Step 1: Pre-Deployment, Public Traffic & Author Traffic pointed at Blue
At this step of the process, public traffic is hitting the Blue environment via Akamai, and AEM authors & admins are using the AEM authoring environment in Blue as well.
In this example, we left replication active to the Green publishers from the Blue Author, so that these publishers would always have a current copy of content and wouldn’t require a content-sync as a part of this deployment process. That being said, one could automate the quiescing of the Green environment so that it only powered up on occasion to receive content syncs, and thus save on AWS infrastructure bills, but I chose to leave out that sort of optimization for this particular example.
Important note regarding licensing: As virtually anyone will tell you in the AEM world, nearly every licensing deal with AEM is bespoke, and there is no one set of rules I’ve seen applied uniformly to everyone. That being said, I’ve heard with one particular customer who wanted to implement the scheme illustrated here, that production publishers that are still getting replicated-to but which are not taking any production traffic load do not need to be licensed with their own AEM licenses. I.e. you would not need to license 4 AEM publishers in the above illustration. HOWEVER – that being said, please do NOT take my word for it, and check with your Adobe representative before implementing such a setup, as they may come to you with the opposite and tell you that both blue and green environments need a license if they’re powered-on at all.

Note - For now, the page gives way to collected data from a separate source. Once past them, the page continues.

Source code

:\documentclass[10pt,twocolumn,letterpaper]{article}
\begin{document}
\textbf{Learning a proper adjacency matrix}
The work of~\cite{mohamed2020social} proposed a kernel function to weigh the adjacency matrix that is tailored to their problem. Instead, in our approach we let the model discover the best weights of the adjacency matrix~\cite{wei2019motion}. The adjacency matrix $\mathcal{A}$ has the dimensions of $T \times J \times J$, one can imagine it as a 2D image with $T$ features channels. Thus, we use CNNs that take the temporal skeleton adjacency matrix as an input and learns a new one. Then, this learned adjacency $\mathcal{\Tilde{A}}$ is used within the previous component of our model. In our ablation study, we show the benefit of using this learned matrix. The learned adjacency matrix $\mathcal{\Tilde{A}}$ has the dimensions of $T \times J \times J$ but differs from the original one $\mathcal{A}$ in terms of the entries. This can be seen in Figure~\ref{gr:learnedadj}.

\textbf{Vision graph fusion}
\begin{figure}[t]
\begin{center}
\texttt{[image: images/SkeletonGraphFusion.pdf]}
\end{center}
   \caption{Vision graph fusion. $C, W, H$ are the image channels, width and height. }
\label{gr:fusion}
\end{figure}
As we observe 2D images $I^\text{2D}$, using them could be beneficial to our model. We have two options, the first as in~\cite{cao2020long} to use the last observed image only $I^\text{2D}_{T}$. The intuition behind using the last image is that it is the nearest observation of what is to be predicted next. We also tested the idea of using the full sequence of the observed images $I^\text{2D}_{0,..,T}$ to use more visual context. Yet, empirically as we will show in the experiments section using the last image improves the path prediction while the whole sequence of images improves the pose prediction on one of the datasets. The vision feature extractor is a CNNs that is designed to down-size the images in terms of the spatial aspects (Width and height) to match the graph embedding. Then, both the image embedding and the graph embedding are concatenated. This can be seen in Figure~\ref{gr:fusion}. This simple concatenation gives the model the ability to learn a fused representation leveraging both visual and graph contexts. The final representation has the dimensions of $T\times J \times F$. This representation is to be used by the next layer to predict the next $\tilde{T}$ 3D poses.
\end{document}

Step 2: Take an EBS Snapshot of the Blue Author and Mount it to the Green Author
The next step of the process (which – though not explicitly shown on the diagram, should be done in the form of AWS CLI calls from a Jenkins/Teamcity/Bamboo/etc server) is to take an EBS snapshot of the EBS volume containing the Blue Author’s crx-quickstart directory, and to then mount it as a new volume on the Green Author in place of the Green Author’s current crx-quickstart dir. This would give the Green Author 100% of the current working state of the Blue Author.
This would be done while content authors are still able to access the system, and intentionally so. This way, authors can continue working, uploading assets, editing pages, etc all while the deployment cycle commences. However, from the point in time where this EBS snapshot happens, a content delta will start accumulating on the Blue Author of content which does not exist on Green. So, at the moment we take that snapshot, that EBS snapper job will also set a marker so that we can later (at the end of the deploy) come back and grab all newly-modified content.
Step 3: Execute Your Deployment to the Green Environment
At this point, you execute your Maven/Gradle/etc builds to deploy your code packages from your continuous integration server to Author & Publish tiers, and then also push any related Dispatcher configurations (dispatcher.any rules, rewrite rules, etc) to the Dispatcher tier.
Step 4: Full Automated & Manual QA, Load Testing and User Acceptance Testing
At this point you would fire off at the Green environment your full suite of automated smoke tests, automated user acceptance tests, UI tests, manual feature & ticket QA, as well as your load test suite to validate the new code hasn’t created any performance issues. As this environment is wholly complete inclusive of load balancer, you could then point your Akamai Staging configs against this origin URL, and do testing with or without the CDN, all without any impact to your internal and external users who are still blissfully using your Blue site.
Note: Because the testing above can be done on an entirely inert environment, this testing is entirely risk-free, and can even span multiple days if issues are found.
Step 5: Sync Author Content Delta from Blue to Green (brief Author Outage)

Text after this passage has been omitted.